### What you have to do
The line holding "A aplicação está" and all lines that follow it to the end of the data: return these exactly, and nothing more.

(Document images with source code)
◆ ◆ ◆ ◆ ◆
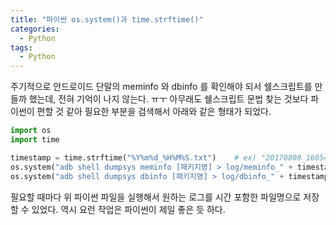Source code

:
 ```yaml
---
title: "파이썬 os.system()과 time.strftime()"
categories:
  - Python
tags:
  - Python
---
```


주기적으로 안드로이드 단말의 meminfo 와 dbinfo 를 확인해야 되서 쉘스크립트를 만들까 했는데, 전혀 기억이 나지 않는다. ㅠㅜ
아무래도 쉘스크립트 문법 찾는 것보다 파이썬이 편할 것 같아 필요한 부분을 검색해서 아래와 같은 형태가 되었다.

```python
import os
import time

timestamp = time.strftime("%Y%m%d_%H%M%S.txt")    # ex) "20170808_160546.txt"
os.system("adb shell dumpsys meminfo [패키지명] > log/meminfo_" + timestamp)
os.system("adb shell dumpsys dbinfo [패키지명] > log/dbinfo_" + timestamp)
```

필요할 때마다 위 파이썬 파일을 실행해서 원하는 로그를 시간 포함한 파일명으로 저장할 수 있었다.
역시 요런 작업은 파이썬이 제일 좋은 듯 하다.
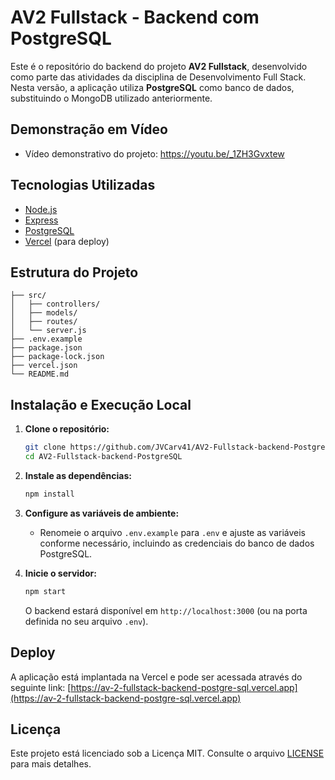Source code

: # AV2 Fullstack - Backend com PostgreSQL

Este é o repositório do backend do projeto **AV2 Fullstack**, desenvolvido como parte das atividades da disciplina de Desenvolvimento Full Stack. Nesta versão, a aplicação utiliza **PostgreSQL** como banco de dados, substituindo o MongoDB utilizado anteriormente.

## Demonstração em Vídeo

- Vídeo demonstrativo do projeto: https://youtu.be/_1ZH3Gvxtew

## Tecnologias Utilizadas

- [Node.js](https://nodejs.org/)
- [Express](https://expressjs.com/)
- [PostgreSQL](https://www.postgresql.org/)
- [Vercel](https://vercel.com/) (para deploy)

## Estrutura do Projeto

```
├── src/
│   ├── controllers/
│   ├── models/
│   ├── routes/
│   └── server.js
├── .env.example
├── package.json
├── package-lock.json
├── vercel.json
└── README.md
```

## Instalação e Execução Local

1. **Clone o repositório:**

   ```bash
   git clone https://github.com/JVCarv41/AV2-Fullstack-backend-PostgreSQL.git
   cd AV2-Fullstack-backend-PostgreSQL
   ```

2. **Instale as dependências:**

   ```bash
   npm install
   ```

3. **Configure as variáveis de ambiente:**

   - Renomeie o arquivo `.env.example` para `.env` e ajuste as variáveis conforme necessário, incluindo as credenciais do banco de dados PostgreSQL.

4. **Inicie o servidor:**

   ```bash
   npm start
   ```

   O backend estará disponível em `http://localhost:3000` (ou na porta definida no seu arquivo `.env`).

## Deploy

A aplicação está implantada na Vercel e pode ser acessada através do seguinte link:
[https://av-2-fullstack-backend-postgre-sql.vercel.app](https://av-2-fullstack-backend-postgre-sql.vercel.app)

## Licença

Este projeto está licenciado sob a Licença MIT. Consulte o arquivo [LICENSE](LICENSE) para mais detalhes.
◆ ◆ ◆ ◆ ◆
### Answer to this task
A aplicação está implantada na Vercel e pode ser acessada através do seguinte link:
[https://av-2-fullstack-backend-postgre-sql.vercel.app](https://av-2-fullstack-backend-postgre-sql.vercel.app)

## Licença

Este projeto está licenciado sob a Licença MIT. Consulte o arquivo [LICENSE](LICENSE) para mais detalhes.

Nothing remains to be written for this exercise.